▼
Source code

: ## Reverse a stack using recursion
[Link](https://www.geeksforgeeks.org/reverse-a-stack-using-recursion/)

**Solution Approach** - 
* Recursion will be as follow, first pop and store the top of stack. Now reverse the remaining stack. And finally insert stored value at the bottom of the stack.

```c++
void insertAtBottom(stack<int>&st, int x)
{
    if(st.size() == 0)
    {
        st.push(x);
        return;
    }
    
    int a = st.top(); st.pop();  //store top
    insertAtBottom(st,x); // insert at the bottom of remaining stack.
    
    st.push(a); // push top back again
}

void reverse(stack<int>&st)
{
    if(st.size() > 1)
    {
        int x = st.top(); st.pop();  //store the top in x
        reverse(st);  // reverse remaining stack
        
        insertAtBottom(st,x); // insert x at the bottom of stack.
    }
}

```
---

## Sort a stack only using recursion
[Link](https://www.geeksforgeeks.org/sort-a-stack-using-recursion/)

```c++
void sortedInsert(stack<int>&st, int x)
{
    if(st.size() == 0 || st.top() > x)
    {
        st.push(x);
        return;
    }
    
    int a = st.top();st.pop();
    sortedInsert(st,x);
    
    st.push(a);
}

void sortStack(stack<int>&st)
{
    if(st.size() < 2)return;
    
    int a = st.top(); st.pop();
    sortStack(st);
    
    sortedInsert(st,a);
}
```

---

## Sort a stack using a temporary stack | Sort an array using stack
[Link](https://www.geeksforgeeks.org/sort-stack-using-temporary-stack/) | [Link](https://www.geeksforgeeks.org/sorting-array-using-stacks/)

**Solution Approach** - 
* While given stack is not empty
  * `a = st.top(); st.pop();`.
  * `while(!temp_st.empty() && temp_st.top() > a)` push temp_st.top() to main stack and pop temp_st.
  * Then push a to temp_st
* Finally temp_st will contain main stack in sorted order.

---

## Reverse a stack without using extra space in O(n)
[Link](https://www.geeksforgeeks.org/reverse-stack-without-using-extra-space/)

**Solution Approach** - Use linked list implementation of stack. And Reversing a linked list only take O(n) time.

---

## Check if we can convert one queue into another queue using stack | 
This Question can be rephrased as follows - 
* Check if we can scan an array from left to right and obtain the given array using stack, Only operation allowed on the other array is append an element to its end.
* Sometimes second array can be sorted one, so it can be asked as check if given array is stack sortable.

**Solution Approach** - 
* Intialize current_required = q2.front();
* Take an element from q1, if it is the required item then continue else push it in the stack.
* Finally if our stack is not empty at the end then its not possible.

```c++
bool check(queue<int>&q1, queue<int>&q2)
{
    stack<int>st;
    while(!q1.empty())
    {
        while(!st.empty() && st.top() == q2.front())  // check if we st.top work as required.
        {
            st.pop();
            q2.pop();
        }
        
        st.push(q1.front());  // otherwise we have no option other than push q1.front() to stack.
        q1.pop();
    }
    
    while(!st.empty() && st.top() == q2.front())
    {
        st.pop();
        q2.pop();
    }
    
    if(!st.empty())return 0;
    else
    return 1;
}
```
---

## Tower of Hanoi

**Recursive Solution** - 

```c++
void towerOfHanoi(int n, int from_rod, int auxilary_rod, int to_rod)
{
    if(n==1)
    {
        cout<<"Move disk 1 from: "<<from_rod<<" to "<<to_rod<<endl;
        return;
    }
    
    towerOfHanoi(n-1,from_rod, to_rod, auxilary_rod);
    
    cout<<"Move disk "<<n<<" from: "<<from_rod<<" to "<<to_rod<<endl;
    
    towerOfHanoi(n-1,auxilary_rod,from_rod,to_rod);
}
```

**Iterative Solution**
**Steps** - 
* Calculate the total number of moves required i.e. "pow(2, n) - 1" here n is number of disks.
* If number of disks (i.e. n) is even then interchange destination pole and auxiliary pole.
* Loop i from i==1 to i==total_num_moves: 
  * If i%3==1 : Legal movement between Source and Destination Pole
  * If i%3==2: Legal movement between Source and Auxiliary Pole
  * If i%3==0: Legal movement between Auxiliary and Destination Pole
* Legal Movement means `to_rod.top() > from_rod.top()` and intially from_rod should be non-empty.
▲
**WORK INSTRUCTION**
Going through the entries above line by line, work out how many lines include the word "store". Only the number is required.

**OUTPUT OF THE EXERCISE**
3